Professores, o diretor, meus pais… até parece que realmente acreditam no que falam… como se a escola fosse um universo paralelo… como se aqui dentro não existisse drogas, furto, traição, violência… o professor entra, fala em problemas urbanos, miséria, mazelas sociais… mas não se toca que tudo isso está presente aqui dentro… pior ainda, finge que não percebe… e finge que estudou muito pra falar o que fala…finge que não assistiu um vídeo no youtube que tinha tudo que ele precisava pra hoje, o que vai passar o migué de fazer qualquer atividade do livro…

Tive boas notas no ensino fundamental inteiro, nos primeiros anos de ensino médio também… agora no terceiro caiu minha ficha e eu não vejo a hora de terminar logo o ano e nunca mais precisar pisar nesse lugar… não vi nenhuma oportunidade surgir aqui dentro, nem tenho expectativa de utilizar minhas boas notas para encontrar um emprego… me ensinaram o que é exploração na aula de sociologia e que ironia, o máximo que eu posso conseguir é ser explorado… posso ser um “cidadão de bem” explorado!

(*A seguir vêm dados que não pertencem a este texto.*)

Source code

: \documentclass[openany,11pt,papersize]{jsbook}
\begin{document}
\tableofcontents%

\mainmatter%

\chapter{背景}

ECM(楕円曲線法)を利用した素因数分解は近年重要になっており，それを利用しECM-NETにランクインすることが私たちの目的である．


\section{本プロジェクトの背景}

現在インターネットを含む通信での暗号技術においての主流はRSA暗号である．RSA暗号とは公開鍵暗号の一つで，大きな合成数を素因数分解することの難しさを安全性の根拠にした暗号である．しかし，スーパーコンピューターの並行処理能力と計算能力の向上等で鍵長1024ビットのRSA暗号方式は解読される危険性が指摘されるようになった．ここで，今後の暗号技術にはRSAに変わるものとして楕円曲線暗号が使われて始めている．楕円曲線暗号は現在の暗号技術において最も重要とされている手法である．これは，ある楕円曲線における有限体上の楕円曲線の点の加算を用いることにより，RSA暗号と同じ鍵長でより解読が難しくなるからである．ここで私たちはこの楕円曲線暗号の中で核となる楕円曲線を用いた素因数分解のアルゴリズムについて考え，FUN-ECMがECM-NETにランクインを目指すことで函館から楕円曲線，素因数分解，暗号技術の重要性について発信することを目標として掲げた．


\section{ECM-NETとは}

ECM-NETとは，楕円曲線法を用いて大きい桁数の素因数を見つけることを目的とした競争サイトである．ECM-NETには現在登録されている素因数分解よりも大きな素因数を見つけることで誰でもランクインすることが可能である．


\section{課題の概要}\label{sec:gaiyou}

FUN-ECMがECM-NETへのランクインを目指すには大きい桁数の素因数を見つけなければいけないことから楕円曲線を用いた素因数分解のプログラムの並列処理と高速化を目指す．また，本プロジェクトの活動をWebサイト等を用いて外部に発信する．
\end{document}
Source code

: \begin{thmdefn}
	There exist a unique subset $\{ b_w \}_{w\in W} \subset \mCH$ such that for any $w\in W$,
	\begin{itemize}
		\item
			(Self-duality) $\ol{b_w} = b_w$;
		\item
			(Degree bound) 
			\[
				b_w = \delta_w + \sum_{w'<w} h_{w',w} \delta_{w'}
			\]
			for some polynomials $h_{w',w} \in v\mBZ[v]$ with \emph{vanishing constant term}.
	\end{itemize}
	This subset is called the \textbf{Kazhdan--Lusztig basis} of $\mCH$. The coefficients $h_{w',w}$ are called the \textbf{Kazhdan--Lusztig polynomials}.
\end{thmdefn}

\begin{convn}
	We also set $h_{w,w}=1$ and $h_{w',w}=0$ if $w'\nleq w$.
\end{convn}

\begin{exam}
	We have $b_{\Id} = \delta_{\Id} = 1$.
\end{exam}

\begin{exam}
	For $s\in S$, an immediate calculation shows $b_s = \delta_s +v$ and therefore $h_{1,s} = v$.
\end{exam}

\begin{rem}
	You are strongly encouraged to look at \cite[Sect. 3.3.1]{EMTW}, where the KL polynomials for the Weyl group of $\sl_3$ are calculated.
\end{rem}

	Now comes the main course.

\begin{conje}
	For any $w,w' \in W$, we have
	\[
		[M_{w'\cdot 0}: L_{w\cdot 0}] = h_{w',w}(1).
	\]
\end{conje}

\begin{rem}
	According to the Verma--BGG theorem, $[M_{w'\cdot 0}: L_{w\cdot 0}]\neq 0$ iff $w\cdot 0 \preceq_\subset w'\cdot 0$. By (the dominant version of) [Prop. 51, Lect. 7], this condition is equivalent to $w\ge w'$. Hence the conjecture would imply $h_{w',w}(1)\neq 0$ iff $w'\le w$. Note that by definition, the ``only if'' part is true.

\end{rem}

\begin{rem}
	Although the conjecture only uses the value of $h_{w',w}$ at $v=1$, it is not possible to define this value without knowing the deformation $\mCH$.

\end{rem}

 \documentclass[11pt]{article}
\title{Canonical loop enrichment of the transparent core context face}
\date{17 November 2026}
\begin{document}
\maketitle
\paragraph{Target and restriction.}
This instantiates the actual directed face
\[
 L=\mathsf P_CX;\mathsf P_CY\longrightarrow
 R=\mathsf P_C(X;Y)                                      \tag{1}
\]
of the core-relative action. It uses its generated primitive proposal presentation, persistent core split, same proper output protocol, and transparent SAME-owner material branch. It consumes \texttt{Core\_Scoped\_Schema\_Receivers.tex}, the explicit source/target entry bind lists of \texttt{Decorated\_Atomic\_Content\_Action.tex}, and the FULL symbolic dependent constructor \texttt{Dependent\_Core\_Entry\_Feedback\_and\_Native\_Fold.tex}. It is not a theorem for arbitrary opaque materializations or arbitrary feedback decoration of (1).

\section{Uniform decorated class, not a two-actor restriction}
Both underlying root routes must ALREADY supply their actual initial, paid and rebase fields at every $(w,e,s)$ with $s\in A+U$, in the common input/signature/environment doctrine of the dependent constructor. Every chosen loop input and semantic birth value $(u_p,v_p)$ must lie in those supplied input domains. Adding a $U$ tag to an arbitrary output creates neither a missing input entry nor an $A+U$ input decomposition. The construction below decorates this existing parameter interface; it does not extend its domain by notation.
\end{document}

Ser alguém na vida… pra garantir as drogas do fim de semana!

Tenho motivação pra terminar o ano e me formar, mas a escola é um estorvo… mais de uma década pensando e acreditando no futuro e a única coisa que sei mesmo fazer é responder a chamada… e é tudo que eu tenho que fazer nesses últimos meses… talvez eu até tente uma faculdade em um futuro próximo… mas antes eu tenho que pensar em aguentar a escola… suportar ser tratado como uma criança que não “sabe o que quer”… um ou outro professor até pergunta, nunca sei se ironicamente ou sério… mas eu não respondo a verdade, porque eu só quero que 12:20 chegue logo… que toque o sinal pra eu sumir! Que o último sinal da última aula de dezembro chegue logo pra eu poder cuidar da minha vida de fato… lá vem ele… “pág 202 do livro, questões de 1 a 5”… blz… vou fazer professor…

Aula sobre revolução francesa, iluminismo, Rousseau, Montesquieu… lembro vagamente de ter visto esses temas antes… “Liberdade”.. outra ironia… democracia, direitos… me parece um assunto pertinente, interessante… eu quero saber o que isso significa… mas não entendo bem a razão deles estarem nesse livro e nessa aula… vou copiar um trechinho do livro que contemple a questão e garantir meu visto, meu cinco e minha passagem pra longe daqui… 11:30, sinal (barulho irritante!)… estou mais perto do fim do ano que no início da aula…  a próxima e última de hoje: educação física… pelo menos isso, vou poder ir pra quadra e jogar bola, tentar me divertir… o tempo passa mais rápido lá… “bom dia pessoal, hoje a aula será teórica e dentro da sala, vamos falar da história e das regras do vôlei”… Puta Que Pariu!!!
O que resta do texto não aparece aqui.